Vendas de veículos registram primeiro semestre de crescimento desde 2013

Segundo Fenabrave, juros mais baixos e redução da inflação contribuíram para o resultado

SÃO PAULO - As vendas de carros (automóveis e comerciais leves) cresceram 4,25% nos seis primeiros meses do ano, segundo dados da Fenabrave (Federação Nacional da Distribuição de Veículos Automotores), divulgados nesta terça-feira. É a primeira vez que o setor registra um semestre de expansão de vendas desde 2013. Para o presidente da entidade, Alarico Assumpção Júnior, juros mais baixos e a redução da taxa de inflação contribuíram para reverter as retrações que se acumulavam nos últimos quatro anos.

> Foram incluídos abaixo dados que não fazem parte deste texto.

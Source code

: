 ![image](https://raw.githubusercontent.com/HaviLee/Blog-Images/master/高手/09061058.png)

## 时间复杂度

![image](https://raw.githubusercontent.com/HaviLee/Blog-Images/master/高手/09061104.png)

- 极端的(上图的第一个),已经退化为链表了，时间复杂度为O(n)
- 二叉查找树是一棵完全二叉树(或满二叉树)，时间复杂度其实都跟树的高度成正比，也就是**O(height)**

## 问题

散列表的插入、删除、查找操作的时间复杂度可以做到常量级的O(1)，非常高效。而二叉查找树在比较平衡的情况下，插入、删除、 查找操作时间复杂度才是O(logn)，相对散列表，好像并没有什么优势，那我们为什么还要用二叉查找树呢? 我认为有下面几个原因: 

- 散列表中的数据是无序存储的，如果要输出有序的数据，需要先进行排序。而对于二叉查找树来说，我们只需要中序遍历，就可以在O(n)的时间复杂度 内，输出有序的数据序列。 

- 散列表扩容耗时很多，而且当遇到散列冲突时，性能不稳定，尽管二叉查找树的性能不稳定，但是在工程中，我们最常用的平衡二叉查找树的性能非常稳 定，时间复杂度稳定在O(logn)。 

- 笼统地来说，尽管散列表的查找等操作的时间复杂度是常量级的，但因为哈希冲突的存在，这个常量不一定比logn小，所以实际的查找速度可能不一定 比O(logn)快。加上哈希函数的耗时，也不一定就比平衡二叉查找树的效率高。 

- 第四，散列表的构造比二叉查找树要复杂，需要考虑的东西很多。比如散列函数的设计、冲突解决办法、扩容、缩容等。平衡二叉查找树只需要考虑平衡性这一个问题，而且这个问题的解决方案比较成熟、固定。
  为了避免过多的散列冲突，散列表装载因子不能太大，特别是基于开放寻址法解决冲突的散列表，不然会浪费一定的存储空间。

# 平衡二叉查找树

"Se nós voltarmos 40 dias atrás, o índice de confiança no consumidor cresceu muito fortemente, a taxa Selic caiu, está em 10,25%, com tendência ainda de queda e a inflação, que saiu de um patamar acima dos 10%, tá abaixo da meta de 4,5%. Isso alavancou, ainda que num patamar baixo, esse crescimento no primeiro semestre".

No mês passado, foram emplacadas 189.229 mil unidades, contra 190.122 em maio. De acordo com a Fenabrave, o segmento de automóveis e comerciais leves deve dar fôlego ao setor em 2017. As projeções da entidade apontam para um avanço de 4,3%. Se considerada as outras categorias (como ônibus, caminhões e motos), a expectativa é de queda, de 1,6%. As vendas de caminhões, por exemplo, recuaram 15,6% nos seis primeiros meses do ano, com 21.461 emplacadas. Também houve recuo (7,25%) nas vendas de ônibus. Juntas, essas categorias apresentaram piora de 13,8% na comercialização de modelos. O índice de aprovação de financiamentos dos bancos ainda se mantém baixo e justifica, pelo menos em parte, os números que permanecem em patamares negativos.

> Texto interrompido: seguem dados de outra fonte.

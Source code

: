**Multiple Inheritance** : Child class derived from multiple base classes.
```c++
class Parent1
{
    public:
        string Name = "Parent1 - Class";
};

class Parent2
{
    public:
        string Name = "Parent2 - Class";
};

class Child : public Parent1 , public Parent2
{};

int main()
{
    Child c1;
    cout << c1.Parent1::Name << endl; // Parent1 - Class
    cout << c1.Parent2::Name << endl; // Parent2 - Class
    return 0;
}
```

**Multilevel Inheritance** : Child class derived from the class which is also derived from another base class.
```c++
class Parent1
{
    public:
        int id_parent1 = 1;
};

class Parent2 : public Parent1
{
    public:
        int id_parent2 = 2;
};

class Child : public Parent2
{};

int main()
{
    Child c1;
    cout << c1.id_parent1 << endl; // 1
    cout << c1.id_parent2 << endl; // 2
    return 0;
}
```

Segundo o presidente da Fenabrave, Alarico Assumpção Júnior, a confiança das instituições de crédito ainda não foi retomada com vigor e, mesmo com a redução da taxa Selic, a modalidade segue patinando. "Os bancos têm um critério, por legítima defesa deles, com relação à quem tá fornecendo crédito. E essa dependência (de credito) do nosso setor é muito forte. Eu diria, basicamente, que de cada dez veículos que precisam ser colocados no mercado, você tem uma dependência de 60% ou mais do financiamento. O que ocorre é que nós não temos ainda uma lei de retomada do bem. De cada dez fichas encaminhadas pra vender um veiculo, sete são recusadas", disse Assumpção.

AUTOMÓVEIS USADOS

As vendas de veículos usados, em todas as categorias (automóveis, comerciais leves, caminhões, ônibus, motocicletas, implementos rodoviários e outros), caíram 4,82% em junho, na comparação com maio. No entanto, há uma alta expressiva em junho (9,82%), com relação a junho de 2016. Os emplacamentos também cresceram 8,6% no acumulado entre janeiro e junho de 2017, ante o mesmo período de 2016.

As concessionárias (cerca de 7,2 mil no país), de acordo com o presidente da Fenabrave, pararam de fechar as portas, movimento que atormentou o setor ao longo de 2016.

"Nós tivemos estabilização nesse primeiro semestre de 2017, de maneira muito positiva. Poderá ter um caso ou outro, mas não é uma epidemia", concluiu Alarico Assumpção Júnior.